Exercise aim:
Would you please copy each line of the data in which the string "between" occurs?

Data supplied:
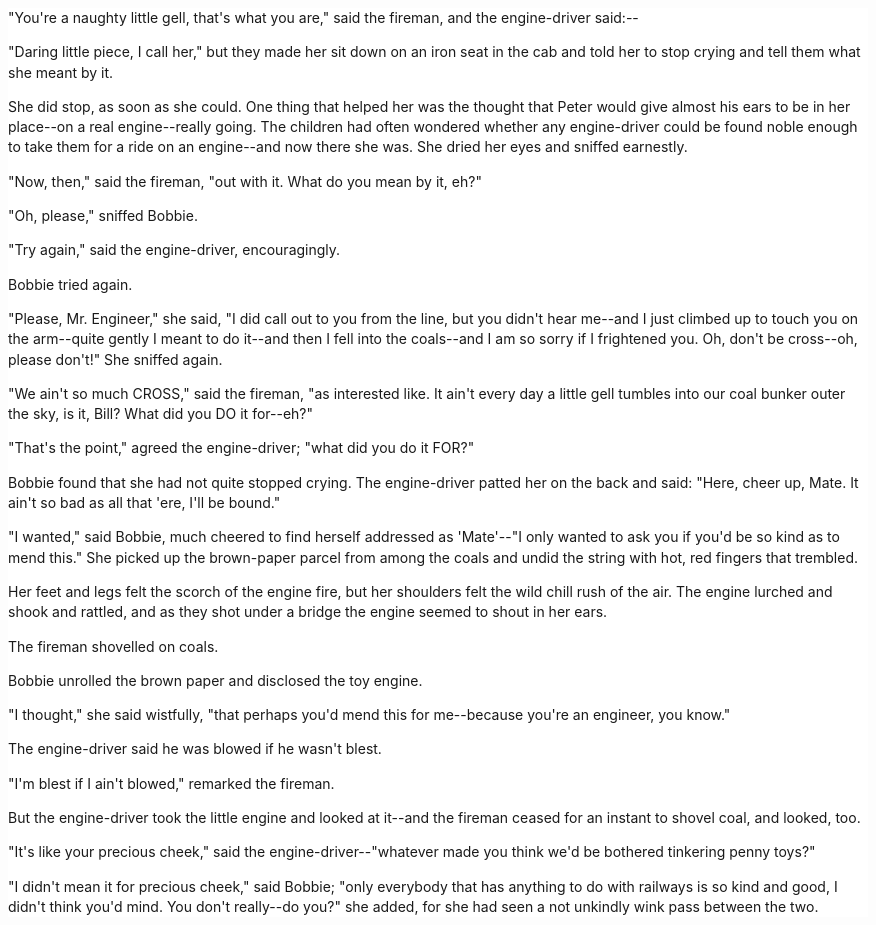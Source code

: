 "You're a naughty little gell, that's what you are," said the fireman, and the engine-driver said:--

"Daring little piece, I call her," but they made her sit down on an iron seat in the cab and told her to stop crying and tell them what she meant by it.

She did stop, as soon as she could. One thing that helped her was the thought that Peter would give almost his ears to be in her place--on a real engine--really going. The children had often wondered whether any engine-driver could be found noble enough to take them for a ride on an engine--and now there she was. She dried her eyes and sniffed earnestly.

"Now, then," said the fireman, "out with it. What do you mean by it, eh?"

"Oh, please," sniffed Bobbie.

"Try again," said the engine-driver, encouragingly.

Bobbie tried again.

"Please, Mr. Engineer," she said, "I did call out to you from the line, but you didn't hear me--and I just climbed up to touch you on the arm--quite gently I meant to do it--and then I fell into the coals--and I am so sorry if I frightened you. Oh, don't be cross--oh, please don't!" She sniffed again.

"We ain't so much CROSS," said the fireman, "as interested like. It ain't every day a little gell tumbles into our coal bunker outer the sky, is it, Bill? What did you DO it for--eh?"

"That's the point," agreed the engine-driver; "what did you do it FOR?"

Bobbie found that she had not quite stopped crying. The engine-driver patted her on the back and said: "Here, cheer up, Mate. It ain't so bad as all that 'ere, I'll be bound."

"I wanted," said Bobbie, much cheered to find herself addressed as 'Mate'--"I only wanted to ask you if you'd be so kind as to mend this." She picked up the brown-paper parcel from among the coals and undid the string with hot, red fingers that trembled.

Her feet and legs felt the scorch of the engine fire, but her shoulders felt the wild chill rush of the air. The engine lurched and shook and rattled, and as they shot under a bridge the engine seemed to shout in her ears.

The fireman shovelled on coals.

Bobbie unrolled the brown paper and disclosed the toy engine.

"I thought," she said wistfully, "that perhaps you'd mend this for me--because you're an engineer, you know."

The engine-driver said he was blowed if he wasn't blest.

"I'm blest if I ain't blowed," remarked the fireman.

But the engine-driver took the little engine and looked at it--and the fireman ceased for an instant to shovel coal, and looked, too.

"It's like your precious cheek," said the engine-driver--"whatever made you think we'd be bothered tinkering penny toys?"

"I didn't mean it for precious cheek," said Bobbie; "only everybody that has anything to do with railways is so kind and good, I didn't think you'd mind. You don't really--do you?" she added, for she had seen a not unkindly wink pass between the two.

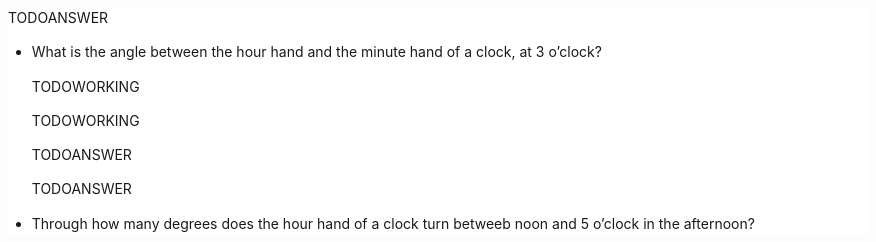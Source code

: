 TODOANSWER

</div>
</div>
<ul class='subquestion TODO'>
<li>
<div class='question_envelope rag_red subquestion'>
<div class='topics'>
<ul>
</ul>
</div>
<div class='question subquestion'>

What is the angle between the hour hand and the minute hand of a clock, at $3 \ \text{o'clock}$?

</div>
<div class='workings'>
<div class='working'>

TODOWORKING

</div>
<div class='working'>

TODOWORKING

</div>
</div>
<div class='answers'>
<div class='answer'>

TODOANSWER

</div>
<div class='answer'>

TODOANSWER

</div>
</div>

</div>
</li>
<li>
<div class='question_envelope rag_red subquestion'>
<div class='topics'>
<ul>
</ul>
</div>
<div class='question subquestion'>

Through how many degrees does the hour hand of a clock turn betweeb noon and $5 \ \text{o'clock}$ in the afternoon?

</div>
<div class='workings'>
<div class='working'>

Answer box:
"I didn't mean it for precious cheek," said Bobbie; "only everybody that has anything to do with railways is so kind and good, I didn't think you'd mind. You don't really--do you?" she added, for she had seen a not unkindly wink pass between the two.
What is the angle between the hour hand and the minute hand of a clock, at $3 \ \text{o'clock}$?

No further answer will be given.